Transport aérien : les dessous du modèle low cost

News

La grève de deux semaines menée par les pilotes d’Air France en septembre 2014 pour s’opposer au développement de la filiale low cost de la compagnie, Transavia, illustre les inquiétudes que fait peser ce modèle de plus en plus répandu sur le droit du travail et les protections sociales.

« Si on pouvait faire du low-cost avec les règles de fonctionnement d’une compagnie traditionnelle, cela se saurait ! (…) Il n’est donc pas possible d’aller travailler chez Transavia aux conditions d’Air France, sauf à tuer Transavia. »

Le patron d’Air France-KLM, Alexandre de Juniac – passé directement de la direction du cabinet de Christine Lagarde, ministre de l’Économie de Sarkozy, à Air France en 2011 – a au moins le mérite d’être clair lors d’un entretien au journal Les Échos : le développement de la filiale à bas coûts d’Air France passera par une dégradation des conditions de travail, ou ne se fera pas.

Transavia France, créée en 2007, devait au départ fonctionner comme une compagnie charter, affrétant certains avions en dehors des vols réguliers. Avec la crise que traverse Air France depuis 2008, la direction a changé de stratégie et décide d’en faire une compagnie à bas coûts, en économisant notamment sur le personnel.

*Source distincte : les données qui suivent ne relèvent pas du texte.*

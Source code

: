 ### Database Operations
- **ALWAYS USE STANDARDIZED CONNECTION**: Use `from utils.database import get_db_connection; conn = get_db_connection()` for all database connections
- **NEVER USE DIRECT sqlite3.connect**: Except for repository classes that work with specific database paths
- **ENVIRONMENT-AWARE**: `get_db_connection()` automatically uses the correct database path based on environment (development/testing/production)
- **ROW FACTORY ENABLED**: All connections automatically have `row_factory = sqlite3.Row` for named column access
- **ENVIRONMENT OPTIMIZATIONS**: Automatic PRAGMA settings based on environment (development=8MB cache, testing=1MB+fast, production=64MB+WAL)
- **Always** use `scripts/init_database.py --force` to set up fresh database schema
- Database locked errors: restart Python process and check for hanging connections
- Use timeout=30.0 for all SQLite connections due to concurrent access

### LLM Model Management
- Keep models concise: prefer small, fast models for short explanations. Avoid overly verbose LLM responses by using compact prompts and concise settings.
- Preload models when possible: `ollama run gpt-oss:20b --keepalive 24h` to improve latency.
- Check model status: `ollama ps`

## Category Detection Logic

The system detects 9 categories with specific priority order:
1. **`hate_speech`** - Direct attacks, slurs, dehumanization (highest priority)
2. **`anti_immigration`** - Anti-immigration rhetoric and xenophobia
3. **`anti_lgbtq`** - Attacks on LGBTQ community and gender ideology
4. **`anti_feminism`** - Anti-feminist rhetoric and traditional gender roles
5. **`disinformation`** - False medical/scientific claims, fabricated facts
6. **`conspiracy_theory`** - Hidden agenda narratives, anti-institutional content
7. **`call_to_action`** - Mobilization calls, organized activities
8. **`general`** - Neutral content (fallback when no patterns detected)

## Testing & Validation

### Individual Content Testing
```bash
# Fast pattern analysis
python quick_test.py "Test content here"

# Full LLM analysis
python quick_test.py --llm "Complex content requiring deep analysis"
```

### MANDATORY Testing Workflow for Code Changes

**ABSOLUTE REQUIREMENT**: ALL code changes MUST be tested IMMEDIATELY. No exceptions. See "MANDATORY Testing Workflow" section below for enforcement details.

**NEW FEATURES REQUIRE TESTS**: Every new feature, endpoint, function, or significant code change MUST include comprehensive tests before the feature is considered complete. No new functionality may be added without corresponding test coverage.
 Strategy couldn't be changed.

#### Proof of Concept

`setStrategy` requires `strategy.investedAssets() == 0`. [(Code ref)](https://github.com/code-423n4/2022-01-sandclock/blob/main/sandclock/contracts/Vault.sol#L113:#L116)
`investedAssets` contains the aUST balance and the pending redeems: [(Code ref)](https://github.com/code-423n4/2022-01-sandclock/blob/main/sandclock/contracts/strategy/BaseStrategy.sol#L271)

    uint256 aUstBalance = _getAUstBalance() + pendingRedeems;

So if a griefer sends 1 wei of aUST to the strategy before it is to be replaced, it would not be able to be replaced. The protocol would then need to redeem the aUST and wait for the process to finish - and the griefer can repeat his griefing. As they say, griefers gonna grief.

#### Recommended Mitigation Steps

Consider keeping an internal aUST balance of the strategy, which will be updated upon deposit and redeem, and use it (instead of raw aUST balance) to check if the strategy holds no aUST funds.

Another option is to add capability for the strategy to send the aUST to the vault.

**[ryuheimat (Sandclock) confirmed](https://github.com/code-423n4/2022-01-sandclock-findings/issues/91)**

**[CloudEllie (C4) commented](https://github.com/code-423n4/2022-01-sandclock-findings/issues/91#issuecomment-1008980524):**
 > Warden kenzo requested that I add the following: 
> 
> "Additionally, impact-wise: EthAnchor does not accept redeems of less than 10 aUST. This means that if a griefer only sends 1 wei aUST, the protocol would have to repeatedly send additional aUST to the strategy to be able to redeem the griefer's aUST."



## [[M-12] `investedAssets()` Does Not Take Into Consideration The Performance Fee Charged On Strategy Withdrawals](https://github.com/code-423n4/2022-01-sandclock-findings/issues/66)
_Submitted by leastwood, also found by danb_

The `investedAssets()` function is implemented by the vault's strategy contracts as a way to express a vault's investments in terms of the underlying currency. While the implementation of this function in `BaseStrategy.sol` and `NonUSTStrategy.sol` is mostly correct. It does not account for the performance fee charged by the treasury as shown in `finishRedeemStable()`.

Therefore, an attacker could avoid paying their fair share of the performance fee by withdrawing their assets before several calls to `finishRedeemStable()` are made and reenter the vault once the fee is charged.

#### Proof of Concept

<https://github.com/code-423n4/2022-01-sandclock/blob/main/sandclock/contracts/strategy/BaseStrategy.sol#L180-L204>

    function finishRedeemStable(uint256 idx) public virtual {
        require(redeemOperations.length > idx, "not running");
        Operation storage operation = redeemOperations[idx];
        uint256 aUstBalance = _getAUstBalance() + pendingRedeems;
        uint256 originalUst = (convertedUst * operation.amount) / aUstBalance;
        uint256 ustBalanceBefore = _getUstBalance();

Les pilotes du groupe demandaient un contrat unique pour les pilotes d’Air France et de Transavia. La direction a refusé, proposant seulement de reculer le lancement de Transavia de trois mois.

Les pilotes craignaient aussi une délocalisation des emplois. Car Air France veut développer des bases de Transavia dans d’autres pays d’Europe, avec du personnel employé aux conditions locales.

Deux de ces nouvelles bases européennes pourraient se trouver au Portugal, où le salaire minimum s’élève à seulement 565 euros par mois (706 USD) et où les cotisations patronales sont bien plus basses qu’en France.

« À terme, le projet est de transférer le personnel Transavia sur d’autres bases européennes », craint Mehdi Kemoune, chef de cabine et secrétaire général adjoint de la CGT Air France.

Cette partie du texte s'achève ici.